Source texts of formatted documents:
----
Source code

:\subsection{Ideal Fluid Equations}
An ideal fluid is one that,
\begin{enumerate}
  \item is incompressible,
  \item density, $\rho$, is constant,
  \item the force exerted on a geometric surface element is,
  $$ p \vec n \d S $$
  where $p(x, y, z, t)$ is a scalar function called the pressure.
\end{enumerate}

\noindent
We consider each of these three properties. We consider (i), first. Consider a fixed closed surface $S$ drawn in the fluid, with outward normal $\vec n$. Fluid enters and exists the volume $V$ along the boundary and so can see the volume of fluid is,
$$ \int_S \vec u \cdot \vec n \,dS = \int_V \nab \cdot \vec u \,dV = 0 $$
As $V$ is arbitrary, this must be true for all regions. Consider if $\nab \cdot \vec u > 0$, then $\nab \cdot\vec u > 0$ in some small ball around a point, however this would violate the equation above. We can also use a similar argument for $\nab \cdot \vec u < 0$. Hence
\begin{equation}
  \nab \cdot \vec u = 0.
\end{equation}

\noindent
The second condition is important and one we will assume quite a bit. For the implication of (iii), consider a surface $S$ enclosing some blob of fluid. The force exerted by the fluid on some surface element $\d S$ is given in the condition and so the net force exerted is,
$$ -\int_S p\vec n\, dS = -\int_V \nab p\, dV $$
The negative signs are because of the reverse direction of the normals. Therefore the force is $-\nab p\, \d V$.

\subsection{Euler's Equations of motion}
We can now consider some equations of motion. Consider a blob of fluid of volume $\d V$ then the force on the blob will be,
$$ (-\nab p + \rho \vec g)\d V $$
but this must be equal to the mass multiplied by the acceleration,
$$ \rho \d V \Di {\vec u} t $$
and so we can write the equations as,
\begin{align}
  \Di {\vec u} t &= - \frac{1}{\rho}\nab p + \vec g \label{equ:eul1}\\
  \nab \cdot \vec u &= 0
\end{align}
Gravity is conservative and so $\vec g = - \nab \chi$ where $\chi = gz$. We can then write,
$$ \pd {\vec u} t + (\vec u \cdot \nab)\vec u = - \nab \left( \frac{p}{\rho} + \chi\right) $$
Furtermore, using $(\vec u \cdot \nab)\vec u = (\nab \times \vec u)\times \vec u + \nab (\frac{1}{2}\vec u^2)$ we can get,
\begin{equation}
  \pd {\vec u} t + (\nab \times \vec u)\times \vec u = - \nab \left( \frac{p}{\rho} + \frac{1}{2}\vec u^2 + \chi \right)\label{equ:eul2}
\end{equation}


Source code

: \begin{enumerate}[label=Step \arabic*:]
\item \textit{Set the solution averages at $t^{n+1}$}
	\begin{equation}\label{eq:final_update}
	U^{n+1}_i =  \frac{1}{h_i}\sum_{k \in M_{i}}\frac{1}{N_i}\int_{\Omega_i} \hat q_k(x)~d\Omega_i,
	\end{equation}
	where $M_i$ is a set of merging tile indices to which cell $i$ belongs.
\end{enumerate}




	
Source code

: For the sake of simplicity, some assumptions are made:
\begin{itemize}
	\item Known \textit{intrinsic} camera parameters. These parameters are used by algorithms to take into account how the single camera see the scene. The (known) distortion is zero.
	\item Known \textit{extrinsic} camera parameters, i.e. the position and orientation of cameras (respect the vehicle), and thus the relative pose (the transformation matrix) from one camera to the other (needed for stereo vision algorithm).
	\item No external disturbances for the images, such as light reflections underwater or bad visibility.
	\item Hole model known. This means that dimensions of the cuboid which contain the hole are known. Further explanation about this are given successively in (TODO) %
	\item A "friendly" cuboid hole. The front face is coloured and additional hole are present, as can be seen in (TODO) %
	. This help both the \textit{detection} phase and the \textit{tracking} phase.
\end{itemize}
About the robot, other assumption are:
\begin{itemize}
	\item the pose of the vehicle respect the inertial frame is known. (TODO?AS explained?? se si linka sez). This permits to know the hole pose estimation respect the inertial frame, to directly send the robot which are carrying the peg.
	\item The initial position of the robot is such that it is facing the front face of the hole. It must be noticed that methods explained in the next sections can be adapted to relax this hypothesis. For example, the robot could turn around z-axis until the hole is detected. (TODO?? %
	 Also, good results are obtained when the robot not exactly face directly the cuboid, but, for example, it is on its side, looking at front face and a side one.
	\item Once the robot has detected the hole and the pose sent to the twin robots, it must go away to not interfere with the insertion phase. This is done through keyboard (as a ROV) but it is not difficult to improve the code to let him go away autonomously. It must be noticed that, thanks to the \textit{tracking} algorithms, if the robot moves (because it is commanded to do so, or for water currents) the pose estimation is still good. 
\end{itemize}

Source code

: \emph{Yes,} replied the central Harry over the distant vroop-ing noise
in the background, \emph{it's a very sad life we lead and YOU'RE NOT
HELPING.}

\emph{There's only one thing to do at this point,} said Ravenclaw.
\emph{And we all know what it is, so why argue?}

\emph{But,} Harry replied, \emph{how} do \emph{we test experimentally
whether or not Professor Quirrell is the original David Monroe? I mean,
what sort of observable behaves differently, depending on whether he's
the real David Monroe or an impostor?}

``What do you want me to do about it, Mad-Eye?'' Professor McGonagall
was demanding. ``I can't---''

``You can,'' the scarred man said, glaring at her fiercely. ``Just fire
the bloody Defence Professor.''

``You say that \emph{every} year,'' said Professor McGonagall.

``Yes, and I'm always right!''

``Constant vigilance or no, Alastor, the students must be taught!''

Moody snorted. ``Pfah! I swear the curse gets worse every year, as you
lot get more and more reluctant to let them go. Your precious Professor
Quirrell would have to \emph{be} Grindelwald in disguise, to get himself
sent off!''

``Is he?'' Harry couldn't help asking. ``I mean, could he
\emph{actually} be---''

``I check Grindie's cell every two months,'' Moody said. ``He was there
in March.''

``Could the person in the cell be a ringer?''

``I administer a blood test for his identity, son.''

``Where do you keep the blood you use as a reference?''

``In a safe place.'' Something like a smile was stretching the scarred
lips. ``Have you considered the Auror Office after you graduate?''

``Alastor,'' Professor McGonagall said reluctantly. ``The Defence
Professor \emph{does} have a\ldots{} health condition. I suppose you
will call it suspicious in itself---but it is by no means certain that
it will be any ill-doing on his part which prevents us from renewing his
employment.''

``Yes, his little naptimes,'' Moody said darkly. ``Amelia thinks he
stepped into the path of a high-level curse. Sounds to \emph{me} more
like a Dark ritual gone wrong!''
----
__ABOUT THIS EXERCISE__
Looking at the entries above, can you reproduce exactly the lines from the one that holds "Furtermore, using $(\vec" through the one that holds "distortion is zero.", and only those?

__SOLUTION BELOW__
Furtermore, using $(\vec u \cdot \nab)\vec u = (\nab \times \vec u)\times \vec u + \nab (\frac{1}{2}\vec u^2)$ we can get,
\begin{equation}
  \pd {\vec u} t + (\nab \times \vec u)\times \vec u = - \nab \left( \frac{p}{\rho} + \frac{1}{2}\vec u^2 + \chi \right)\label{equ:eul2}
\end{equation}


Source code

: \begin{enumerate}[label=Step \arabic*:]
\item \textit{Set the solution averages at $t^{n+1}$}
	\begin{equation}\label{eq:final_update}
	U^{n+1}_i =  \frac{1}{h_i}\sum_{k \in M_{i}}\frac{1}{N_i}\int_{\Omega_i} \hat q_k(x)~d\Omega_i,
	\end{equation}
	where $M_i$ is a set of merging tile indices to which cell $i$ belongs.
\end{enumerate}




	
Source code

: For the sake of simplicity, some assumptions are made:
\begin{itemize}
	\item Known \textit{intrinsic} camera parameters. These parameters are used by algorithms to take into account how the single camera see the scene. The (known) distortion is zero.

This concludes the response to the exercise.